As I said, I strongly suspect that 2008 will be another election where national security will be the most important issue. That is why I suspect that General Wesley Clark will run again. He started too late in 2003 to gain sufficient traction, but he will be worth many new looks in 2008. People will be looking for someone who will be stellar as commander in chief. Clark brings the necessary hubris to that aspect of the presidency. While he has also won many detractors during his career, he has demonstrated an ability to get things done and correctly call tough decisions. That should seem very appealing in 2008. We will want someone sober and focused on solving the terrorist threat. Whether Clark can be as convincing on domestic matters remains to be seen.
One Democrat I would love to see run for president, but who will not, is New York State Attorney General Eliott Spitzer. Of course, he is busy running to replace Pataki as governor and seems a shoe in for the office. Therefore, it is hard to imagine why he would change tracks and run for president. However, if he ever chooses to run for president he will be an excellent nominee. I suspect sometime in the next decade he will run.
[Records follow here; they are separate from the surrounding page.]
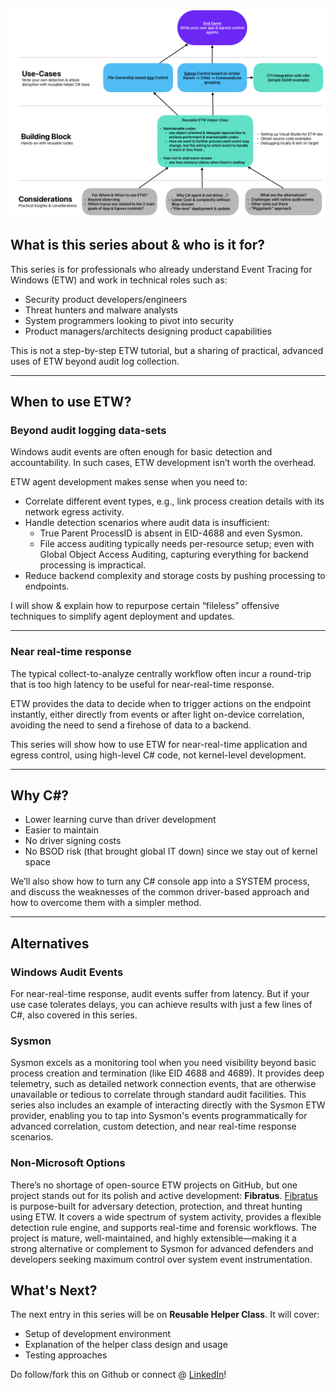 
![](bigPicture.png)
## What is this series about & who is it for?  
This series is for professionals who already understand Event Tracing for Windows (ETW) and work in technical roles such as:  
- Security product developers/engineers  
- Threat hunters and malware analysts  
- System programmers looking to pivot into security  
- Product managers/architects designing product capabilities  

This is not a step-by-step ETW tutorial, but a sharing of practical, advanced uses of ETW beyond audit log collection.  

***

## When to use ETW?  

### Beyond audit logging data-sets 
Windows audit events are often enough for basic detection and accountability. In such cases, ETW development isn’t worth the overhead.  

ETW agent development makes sense when you need to:  
- Correlate different event types, e.g., link process creation details with its network egress activity.  
- Handle detection scenarios where audit data is insufficient:  
  - True Parent ProcessID is absent in EID-4688 and even Sysmon.  
  - File access auditing typically needs per-resource setup; even with Global Object Access Auditing, capturing everything for backend processing is impractical.  
- Reduce backend complexity and storage costs by pushing processing to endpoints. 

I will show & explain how to repurpose certain “fileless” offensive techniques to simplify agent deployment and updates.  

***

### Near real-time response
The typical collect-to-analyze centrally workflow often incur a round-trip that is too high latency to be useful for near-real-time response.

ETW provides the data to decide when to trigger actions on the endpoint instantly, either directly from events or after light on-device correlation, avoiding the need to send a firehose of data to a backend.

This series will show how to use ETW for near-real-time application and egress control, using high-level C# code, not kernel-level development.  

***

## Why C#?  
- Lower learning curve than driver development  
- Easier to maintain  
- No driver signing costs  
- No BSOD risk (that brought global IT down) since we stay out of kernel space  

We’ll also show how to turn any C# console app into a SYSTEM process, and discuss the weaknesses of the common driver-based approach and how to overcome them with a simpler method.  

***

## Alternatives  
### Windows Audit Events  
For near-real-time response, audit events suffer from latency. But if your use case tolerates delays, you can achieve results with just a few lines of C#, also covered in this series.  

### Sysmon

Sysmon excels as a monitoring tool when you need visibility beyond basic process creation and termination (like EID 4688 and 4689). It provides deep telemetry, such as detailed network connection events, that are otherwise unavailable or tedious to correlate through standard audit facilities. This series also includes an example of interacting directly with the Sysmon ETW provider, enabling you to tap into Sysmon's events programmatically for advanced correlation, custom detection, and near real-time response scenarios.

### Non-Microsoft Options

There’s no shortage of open-source ETW projects on GitHub, but one project stands out for its polish and active development: **Fibratus**. [Fibratus](https://github.com/rabbitstack/fibratus) is purpose-built for adversary detection, protection, and threat hunting using ETW. It covers a wide spectrum of system activity, provides a flexible detection rule engine, and supports real-time and forensic workflows. The project is mature, well-maintained, and highly extensible—making it a strong alternative or complement to Sysmon for advanced defenders and developers seeking maximum control over system event instrumentation.

## What's Next?
The next entry in this series will be on **Reusable Helper Class**. It will cover:
* Setup of development environment
* Explanation of the helper class design and usage
* Testing approaches

Do follow/fork this on Github or connect @ [LinkedIn](https://www.linkedin.com/in/jymcheong/)!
Looking so far into the future my bet is that Wesley Clark will likely get the Democratic nod in 2008. Naturally, I am not willing to wager too much money on it as this election is still very far out. A Clark vs. McCain contest would be almost ideal: a contest between two sober, experienced and competent candidates. We have not seen that in decades. I will root for it, even though I think it is unlikely to happen. Nevertheless, a political junkie like me can at least hope that in 2008 we will not have to pick between two more boring, well moneyed but lackluster nominees.